** Opening STUDY MATERIAL block **

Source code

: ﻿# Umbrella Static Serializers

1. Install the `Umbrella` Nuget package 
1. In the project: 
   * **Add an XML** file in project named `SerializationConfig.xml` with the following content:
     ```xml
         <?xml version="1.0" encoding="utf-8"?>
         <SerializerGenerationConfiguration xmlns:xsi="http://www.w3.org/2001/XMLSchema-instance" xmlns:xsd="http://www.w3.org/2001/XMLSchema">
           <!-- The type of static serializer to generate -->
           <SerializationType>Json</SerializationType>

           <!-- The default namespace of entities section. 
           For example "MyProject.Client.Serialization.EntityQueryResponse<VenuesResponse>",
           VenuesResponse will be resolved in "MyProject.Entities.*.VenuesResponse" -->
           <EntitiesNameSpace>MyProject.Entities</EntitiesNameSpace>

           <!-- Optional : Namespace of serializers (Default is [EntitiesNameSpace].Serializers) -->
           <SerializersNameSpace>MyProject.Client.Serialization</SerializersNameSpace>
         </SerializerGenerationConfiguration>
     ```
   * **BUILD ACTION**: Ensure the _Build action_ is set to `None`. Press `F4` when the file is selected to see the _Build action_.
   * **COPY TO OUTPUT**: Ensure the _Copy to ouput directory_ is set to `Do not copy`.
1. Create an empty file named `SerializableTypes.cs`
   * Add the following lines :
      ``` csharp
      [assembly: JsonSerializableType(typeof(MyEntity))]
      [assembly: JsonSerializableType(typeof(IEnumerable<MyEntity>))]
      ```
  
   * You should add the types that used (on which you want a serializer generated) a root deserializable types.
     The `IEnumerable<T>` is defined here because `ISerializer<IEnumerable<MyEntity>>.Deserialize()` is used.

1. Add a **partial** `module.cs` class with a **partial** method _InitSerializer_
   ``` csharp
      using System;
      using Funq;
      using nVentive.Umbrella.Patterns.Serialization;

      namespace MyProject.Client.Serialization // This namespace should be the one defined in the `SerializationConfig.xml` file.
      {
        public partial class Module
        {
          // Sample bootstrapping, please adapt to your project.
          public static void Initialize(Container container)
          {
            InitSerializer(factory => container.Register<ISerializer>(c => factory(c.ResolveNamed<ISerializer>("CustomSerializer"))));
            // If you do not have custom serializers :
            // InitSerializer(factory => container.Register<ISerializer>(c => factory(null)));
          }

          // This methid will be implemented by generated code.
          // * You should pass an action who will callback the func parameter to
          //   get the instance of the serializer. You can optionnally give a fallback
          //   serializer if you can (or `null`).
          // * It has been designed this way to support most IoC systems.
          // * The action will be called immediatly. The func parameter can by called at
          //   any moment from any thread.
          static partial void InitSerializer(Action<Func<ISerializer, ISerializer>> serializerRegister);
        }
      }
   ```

** Closing STUDY MATERIAL block **

Line by line, write out the records above exactly.

Source code

: ﻿# Umbrella Static Serializers

1. Install the `Umbrella` Nuget package 
1. In the project: 
   * **Add an XML** file in project named `SerializationConfig.xml` with the following content:
     ```xml
         <?xml version="1.0" encoding="utf-8"?>
         <SerializerGenerationConfiguration xmlns:xsi="http://www.w3.org/2001/XMLSchema-instance" xmlns:xsd="http://www.w3.org/2001/XMLSchema">
           <!-- The type of static serializer to generate -->
           <SerializationType>Json</SerializationType>

           <!-- The default namespace of entities section. 
           For example "MyProject.Client.Serialization.EntityQueryResponse<VenuesResponse>",
           VenuesResponse will be resolved in "MyProject.Entities.*.VenuesResponse" -->
           <EntitiesNameSpace>MyProject.Entities</EntitiesNameSpace>

           <!-- Optional : Namespace of serializers (Default is [EntitiesNameSpace].Serializers) -->
           <SerializersNameSpace>MyProject.Client.Serialization</SerializersNameSpace>
         </SerializerGenerationConfiguration>
     ```
   * **BUILD ACTION**: Ensure the _Build action_ is set to `None`. Press `F4` when the file is selected to see the _Build action_.
   * **COPY TO OUTPUT**: Ensure the _Copy to ouput directory_ is set to `Do not copy`.
1. Create an empty file named `SerializableTypes.cs`
   * Add the following lines :
      ``` csharp
      [assembly: JsonSerializableType(typeof(MyEntity))]
      [assembly: JsonSerializableType(typeof(IEnumerable<MyEntity>))]
      ```
  
   * You should add the types that used (on which you want a serializer generated) a root deserializable types.
     The `IEnumerable<T>` is defined here because `ISerializer<IEnumerable<MyEntity>>.Deserialize()` is used.

1. Add a **partial** `module.cs` class with a **partial** method _InitSerializer_
   ``` csharp
      using System;
      using Funq;
      using nVentive.Umbrella.Patterns.Serialization;

      namespace MyProject.Client.Serialization // This namespace should be the one defined in the `SerializationConfig.xml` file.
      {
        public partial class Module
        {
          // Sample bootstrapping, please adapt to your project.
          public static void Initialize(Container container)
          {
            InitSerializer(factory => container.Register<ISerializer>(c => factory(c.ResolveNamed<ISerializer>("CustomSerializer"))));
            // If you do not have custom serializers :
            // InitSerializer(factory => container.Register<ISerializer>(c => factory(null)));
          }

          // This methid will be implemented by generated code.
          // * You should pass an action who will callback the func parameter to
          //   get the instance of the serializer. You can optionnally give a fallback
          //   serializer if you can (or `null`).
          // * It has been designed this way to support most IoC systems.
          // * The action will be called immediatly. The func parameter can by called at
          //   any moment from any thread.
          static partial void InitSerializer(Action<Func<ISerializer, ISerializer>> serializerRegister);
        }
      }
   ```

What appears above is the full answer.